# Bluetooh on/off avec Applescript



## lillumultipass (27 Mai 2010)

Bonjour à tous!

alors voilà, comme je voudrais pouvoir utiliser le clavier BT de l'iMac avec l'iPad, le seul moyen que j'ai trouvé pour l'instant, c'est d'éteindre le BT sur l'iMac, l'allumer sur l'iPad puis, quand j'ai fini, d'éteindre le BT sur l'iPad, d'utiliser Rowmote pour controler le mac et remettre le BT.

Une façon de rendre tout ceci un tout petit peu plus pratique serait d'avoir une sorte d'icône sur le bureau qui me permettrait d'allumer/éteindre le BT juste en cliquant dessus.
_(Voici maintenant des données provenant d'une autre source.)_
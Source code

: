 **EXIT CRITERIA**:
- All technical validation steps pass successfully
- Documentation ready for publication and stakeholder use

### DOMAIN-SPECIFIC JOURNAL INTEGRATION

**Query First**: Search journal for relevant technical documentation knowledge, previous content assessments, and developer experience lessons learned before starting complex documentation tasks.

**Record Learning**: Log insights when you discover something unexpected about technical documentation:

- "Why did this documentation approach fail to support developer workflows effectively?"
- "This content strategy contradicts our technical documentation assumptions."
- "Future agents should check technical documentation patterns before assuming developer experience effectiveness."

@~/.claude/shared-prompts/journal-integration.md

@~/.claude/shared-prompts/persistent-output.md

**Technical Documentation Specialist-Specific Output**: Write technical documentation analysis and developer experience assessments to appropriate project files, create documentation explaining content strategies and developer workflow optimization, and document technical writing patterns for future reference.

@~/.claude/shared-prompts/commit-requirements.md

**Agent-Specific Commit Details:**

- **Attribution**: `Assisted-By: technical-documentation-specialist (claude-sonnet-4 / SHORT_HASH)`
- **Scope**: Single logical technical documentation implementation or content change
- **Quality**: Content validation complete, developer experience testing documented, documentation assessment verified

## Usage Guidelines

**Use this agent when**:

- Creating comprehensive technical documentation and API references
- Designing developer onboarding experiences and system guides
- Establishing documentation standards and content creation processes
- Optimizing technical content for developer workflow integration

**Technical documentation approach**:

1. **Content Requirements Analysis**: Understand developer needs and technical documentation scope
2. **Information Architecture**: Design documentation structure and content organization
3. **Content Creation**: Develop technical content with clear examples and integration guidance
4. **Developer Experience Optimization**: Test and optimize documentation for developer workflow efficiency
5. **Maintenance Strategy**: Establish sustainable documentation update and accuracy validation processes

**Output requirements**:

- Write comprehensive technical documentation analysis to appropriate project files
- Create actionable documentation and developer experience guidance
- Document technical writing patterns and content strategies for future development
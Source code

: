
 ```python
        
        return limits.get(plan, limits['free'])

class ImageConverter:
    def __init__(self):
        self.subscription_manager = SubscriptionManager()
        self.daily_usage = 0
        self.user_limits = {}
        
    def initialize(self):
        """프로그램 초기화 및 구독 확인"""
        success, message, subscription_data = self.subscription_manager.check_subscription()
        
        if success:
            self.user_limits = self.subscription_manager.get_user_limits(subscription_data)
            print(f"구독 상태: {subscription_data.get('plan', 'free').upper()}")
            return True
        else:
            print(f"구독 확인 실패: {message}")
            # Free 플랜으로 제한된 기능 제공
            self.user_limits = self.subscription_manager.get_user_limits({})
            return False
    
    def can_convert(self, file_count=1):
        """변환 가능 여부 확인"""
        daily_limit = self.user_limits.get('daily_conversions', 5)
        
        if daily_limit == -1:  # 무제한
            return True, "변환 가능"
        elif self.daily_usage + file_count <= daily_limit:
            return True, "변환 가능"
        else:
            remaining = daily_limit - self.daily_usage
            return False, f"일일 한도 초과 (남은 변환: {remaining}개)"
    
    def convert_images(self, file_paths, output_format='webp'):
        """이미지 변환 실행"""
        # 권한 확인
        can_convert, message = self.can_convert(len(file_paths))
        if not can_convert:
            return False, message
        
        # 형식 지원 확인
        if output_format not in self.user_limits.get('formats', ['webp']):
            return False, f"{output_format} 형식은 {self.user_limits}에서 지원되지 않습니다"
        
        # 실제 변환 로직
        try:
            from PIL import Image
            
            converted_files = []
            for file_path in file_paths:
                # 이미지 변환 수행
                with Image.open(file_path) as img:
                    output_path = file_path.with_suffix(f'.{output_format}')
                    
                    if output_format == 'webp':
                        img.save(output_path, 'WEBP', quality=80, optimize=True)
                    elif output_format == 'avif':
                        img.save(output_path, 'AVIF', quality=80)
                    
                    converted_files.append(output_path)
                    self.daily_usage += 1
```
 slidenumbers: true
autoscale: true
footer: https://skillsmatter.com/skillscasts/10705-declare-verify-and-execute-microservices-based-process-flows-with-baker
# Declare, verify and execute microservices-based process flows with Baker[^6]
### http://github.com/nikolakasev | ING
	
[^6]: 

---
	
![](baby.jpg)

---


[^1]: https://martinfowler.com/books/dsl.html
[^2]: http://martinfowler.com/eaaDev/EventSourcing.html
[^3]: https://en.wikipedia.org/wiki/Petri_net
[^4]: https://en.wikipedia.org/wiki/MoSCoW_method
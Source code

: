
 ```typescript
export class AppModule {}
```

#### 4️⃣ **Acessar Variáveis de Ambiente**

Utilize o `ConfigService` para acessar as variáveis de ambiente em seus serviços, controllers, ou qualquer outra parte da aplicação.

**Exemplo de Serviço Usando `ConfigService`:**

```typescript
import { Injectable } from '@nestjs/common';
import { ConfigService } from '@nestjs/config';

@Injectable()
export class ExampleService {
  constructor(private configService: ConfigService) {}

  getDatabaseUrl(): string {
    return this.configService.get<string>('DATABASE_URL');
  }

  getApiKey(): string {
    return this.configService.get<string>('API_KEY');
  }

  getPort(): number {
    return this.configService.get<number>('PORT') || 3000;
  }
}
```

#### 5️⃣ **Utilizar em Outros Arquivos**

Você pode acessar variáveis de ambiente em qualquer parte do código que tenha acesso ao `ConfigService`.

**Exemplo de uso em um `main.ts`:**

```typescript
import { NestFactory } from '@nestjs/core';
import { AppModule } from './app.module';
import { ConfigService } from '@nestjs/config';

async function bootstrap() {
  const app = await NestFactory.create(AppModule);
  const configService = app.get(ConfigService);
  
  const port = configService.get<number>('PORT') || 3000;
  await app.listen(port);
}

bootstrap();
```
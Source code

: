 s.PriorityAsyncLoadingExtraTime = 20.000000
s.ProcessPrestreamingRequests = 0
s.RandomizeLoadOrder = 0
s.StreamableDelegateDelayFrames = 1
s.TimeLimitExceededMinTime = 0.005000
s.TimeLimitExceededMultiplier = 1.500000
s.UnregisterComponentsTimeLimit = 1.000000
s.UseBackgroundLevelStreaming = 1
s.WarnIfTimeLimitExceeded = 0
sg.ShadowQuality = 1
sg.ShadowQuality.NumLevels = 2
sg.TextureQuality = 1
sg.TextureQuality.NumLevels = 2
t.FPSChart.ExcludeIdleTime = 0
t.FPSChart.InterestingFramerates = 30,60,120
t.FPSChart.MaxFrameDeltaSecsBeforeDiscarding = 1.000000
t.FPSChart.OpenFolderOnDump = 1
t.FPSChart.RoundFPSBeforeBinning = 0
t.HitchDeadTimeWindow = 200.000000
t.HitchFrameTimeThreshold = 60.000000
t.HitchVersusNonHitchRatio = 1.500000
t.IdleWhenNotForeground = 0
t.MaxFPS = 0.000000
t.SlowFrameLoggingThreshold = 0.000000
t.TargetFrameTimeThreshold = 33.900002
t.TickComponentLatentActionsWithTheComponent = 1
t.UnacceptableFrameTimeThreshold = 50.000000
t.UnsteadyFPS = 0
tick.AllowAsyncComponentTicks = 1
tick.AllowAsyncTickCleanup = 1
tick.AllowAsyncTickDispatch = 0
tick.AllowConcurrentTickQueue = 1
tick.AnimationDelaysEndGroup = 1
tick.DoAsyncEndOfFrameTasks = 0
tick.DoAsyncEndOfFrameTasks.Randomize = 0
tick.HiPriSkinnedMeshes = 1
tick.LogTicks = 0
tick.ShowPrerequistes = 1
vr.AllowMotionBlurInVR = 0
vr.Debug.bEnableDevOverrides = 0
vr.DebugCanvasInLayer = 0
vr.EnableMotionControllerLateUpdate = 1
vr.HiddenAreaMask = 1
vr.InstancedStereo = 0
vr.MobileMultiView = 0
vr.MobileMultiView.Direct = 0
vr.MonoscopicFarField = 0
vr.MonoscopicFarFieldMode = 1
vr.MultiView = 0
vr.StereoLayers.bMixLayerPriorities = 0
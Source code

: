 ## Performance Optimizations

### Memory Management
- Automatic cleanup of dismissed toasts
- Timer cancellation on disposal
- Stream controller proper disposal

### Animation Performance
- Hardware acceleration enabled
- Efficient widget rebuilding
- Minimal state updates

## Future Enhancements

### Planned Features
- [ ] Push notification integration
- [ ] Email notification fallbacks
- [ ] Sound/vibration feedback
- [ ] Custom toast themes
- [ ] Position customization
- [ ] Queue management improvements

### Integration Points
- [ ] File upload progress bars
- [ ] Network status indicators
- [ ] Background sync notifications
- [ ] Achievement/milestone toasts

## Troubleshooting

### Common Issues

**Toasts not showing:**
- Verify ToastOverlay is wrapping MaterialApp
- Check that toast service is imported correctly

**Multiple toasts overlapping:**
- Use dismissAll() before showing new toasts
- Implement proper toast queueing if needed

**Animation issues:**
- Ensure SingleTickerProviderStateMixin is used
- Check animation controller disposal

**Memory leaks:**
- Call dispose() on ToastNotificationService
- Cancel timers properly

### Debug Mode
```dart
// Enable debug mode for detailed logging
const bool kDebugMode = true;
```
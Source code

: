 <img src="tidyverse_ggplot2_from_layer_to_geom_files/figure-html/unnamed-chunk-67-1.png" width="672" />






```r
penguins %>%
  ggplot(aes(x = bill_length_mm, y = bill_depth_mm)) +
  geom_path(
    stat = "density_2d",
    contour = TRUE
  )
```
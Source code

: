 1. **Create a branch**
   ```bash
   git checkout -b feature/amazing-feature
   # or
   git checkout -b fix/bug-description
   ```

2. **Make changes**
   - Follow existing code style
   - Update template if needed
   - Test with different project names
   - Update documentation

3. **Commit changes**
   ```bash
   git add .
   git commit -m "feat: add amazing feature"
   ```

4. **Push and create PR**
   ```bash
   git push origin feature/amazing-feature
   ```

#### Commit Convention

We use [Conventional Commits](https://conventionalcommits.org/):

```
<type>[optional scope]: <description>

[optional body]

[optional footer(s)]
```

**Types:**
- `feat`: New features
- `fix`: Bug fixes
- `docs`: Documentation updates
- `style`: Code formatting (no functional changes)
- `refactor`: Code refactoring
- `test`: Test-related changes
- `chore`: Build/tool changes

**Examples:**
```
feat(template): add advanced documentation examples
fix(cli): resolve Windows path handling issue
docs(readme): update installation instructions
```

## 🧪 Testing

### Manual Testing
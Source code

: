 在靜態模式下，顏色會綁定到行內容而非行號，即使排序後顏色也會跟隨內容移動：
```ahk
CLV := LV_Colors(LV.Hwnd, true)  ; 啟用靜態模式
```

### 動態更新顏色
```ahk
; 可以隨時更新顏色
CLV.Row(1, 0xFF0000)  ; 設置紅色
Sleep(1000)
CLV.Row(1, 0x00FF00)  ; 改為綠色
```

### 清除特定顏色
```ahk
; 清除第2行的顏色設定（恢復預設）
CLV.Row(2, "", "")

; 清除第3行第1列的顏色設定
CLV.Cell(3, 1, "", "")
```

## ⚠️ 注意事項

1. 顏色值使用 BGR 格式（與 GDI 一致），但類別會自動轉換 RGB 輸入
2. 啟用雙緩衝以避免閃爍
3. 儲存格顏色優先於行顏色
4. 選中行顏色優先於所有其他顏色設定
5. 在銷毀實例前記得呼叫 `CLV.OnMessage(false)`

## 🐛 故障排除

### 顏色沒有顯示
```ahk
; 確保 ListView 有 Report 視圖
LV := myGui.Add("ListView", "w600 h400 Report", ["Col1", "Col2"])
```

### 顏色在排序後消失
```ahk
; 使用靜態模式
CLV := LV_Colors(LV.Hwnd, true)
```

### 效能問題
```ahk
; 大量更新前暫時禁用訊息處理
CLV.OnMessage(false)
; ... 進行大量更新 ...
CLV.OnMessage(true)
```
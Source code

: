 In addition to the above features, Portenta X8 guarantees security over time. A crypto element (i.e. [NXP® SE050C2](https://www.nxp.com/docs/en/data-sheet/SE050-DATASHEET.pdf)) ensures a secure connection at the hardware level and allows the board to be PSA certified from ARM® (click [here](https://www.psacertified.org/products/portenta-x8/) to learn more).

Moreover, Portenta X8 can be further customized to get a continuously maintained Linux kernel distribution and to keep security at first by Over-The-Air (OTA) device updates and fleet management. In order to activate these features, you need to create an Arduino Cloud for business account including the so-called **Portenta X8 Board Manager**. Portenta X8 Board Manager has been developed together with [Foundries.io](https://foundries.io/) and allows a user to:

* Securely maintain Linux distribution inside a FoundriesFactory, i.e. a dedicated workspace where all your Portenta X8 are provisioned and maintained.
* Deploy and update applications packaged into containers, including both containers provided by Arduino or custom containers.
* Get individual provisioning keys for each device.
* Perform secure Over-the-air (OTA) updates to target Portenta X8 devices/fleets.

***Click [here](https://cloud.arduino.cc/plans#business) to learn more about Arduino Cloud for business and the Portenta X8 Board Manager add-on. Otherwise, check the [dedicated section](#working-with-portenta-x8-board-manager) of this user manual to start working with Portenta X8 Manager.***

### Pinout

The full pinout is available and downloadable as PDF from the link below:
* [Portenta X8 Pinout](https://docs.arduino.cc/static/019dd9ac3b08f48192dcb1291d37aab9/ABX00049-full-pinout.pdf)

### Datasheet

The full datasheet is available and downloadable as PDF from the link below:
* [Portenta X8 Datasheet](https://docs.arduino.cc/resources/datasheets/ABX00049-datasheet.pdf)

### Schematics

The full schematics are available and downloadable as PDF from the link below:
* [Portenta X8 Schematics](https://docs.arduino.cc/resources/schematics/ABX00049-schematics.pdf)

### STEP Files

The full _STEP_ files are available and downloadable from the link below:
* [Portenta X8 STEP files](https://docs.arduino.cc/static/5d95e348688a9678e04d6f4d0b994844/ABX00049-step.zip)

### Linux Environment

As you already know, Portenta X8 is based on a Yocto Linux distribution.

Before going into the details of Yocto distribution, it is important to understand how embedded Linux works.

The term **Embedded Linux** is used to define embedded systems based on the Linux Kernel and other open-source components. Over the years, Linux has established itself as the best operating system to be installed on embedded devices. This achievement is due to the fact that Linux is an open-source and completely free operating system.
Y-aurait-il moyen de faire cela avec un script pour un néophyte (plutôt habitué à coder en VBA...) ou ça risque d'être trop compliqué?

Merci


----------



## lillumultipass (4 Juin 2010)

Personne???


----------



## ceslinstinct (4 Juin 2010)

lillumultipass a dit:


> Personne???


Bonjour

Va voir la:

http://www.macosxhints.com/article.php?story=20070328181324855

où

http://www.axoniclabs.com/Bluetoggle/

@+


----------



## lillumultipass (7 Juin 2010)

Super, merci!
Avec l'applescript, c'est nickel!


----------